Infer copy numbers

Set “Options/Chromosome/Inferred copy method” to be “Hidden Markov Model” to infer copy numbers (see Zhao et al. 2004, page 2 for method). In the inferred copy number view on the right (figure above), there is no significance value associated with the inferred copy number on the right --- the whole curve is the most likely underlying copy number based on HMM model. The abnormal copies inferred in normal samples are likely to be false positive. One can toggle between the inferred and raw copy number to confirm or reject the inferred copy numbers.

Computing inferred copy number takes some time and here is a way to save some time. At the inferred copy view, use “Chromosome/Export SNP data” to save the inferred copy numbers into a file. In the next session, use the same array list file as before, set “Options/Chromosome/Inferred copy method” to be “Read from file” and specify the inferred copy number file at “Options/Chromosome/Inferred copy file” to read in existing inferred copy number rapidly.
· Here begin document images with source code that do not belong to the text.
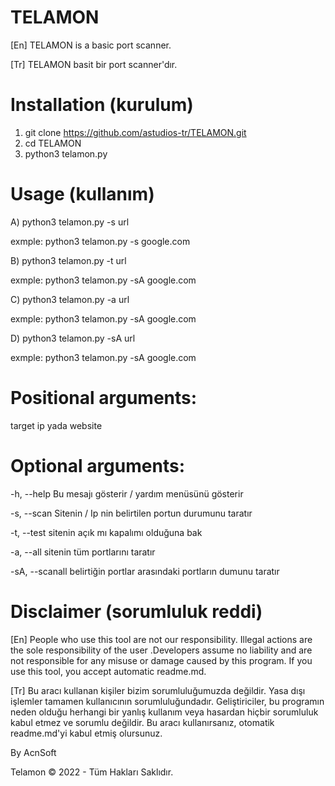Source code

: # TELAMON

[En] TELAMON is a basic port scanner.

[Tr] TELAMON basit bir port scanner'dır.

# Installation (kurulum)

1) git clone https://github.com/astudios-tr/TELAMON.git
2) cd TELAMON
3) python3 telamon.py

# Usage (kullanım)

A) python3 telamon.py -s url

exmple: python3 telamon.py -s google.com

B) python3 telamon.py -t url

exmple: python3 telamon.py -sA google.com

C) python3 telamon.py -a url

exmple: python3 telamon.py -sA google.com

D) python3 telamon.py -sA url

exmple: python3 telamon.py -sA google.com

# Positional arguments:

  target          ip yada website

# Optional arguments:
  -h, --help      Bu mesajı gösterir / yardım menüsünü gösterir
  
  -s, --scan      Sitenin / Ip nin belirtilen portun durumunu taratır
  
  -t, --test      sitenin açık mı kapalımı olduğuna bak
  
  -a, --all       sitenin tüm portlarını taratır
  
  -sA, --scanall  belirtiğin portlar arasındaki portların dumunu taratır

# Disclaimer (sorumluluk reddi)

[En] People who use this tool are not our responsibility. Illegal actions are the sole responsibility of the user .Developers assume no liability and are not responsible for any misuse or damage caused by this program. If you use this tool, you accept automatic readme.md.

[Tr] Bu aracı kullanan kişiler bizim sorumluluğumuzda değildir. Yasa dışı işlemler tamamen kullanıcının sorumluluğundadır. Geliştiriciler, bu programın neden olduğu herhangi bir yanlış kullanım veya hasardan hiçbir sorumluluk kabul etmez ve sorumlu değildir. Bu aracı kullanırsanız, otomatik readme.md'yi kabul etmiş olursunuz.



By AcnSoft

Telamon ©️ 2022 - Tüm Hakları Saklıdır.
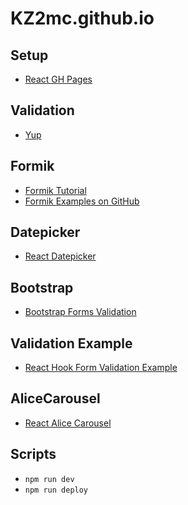 # KZ2mc.github.io

## Setup

- [React GH Pages](https://github.com/gitname/react-gh-pages)

## Validation

- [Yup](https://github.com/jquense/yup#ensuring-a-schema-matches-an-existing-type)

## Formik

- [Formik Tutorial](https://codesandbox.io/s/formik-v2-tutorial-final-ge1pt?file=/src/index.js)
- [Formik Examples on GitHub](https://github.com/jaredpalmer/formik/blob/main/examples/checkboxes/index.js)

## Datepicker

- [React Datepicker](https://reactdatepicker.com/#example-custom-input)

## Bootstrap

- [Bootstrap Forms Validation](https://getbootstrap.com/docs/5.3/forms/validation/)

## Validation Example

- [React Hook Form Validation Example](https://codesandbox.io/s/react-hook-form-v7-validationschema-rm35t?file=/src/index.js:212-378)

## AliceCarousel

- [React Alice Carousel](https://github.com/maxmarinich/react-alice-carousel)

## Scripts

- `npm run dev`
- `npm run deploy`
As an additional utility, in this way different groups of DCP files can be analyzed separately (e.g. normalized against different references (e.g. WGA and unamplified samples)), and then export copy number file and combine them column-wise, and finally read all DCP files together (specify parent directory as data directory) and view the inferred copy number of all arrays.

Set “Options/Chromosome/HMM length” to N to perform HMM inference of LOH and copy number for a stretch of maximum N SNP markers each time. This can increase the speed for SNP array with density > 100K, where chromosome 1 has > 9K marker but one can set “HMM length” to be 1000. Such HMM length is mainly a practical consideration since for 500K array one chromosome can contain 50K SNPs, but the SNPs far apart do not provide much information to each other. So HMM is carried out for every chromosome segment containing a particular number of SNPS (e.g. 10K as HMM length). Except at the segment boundaries, the HMM inferred copy will be very close using different large HMM lengths.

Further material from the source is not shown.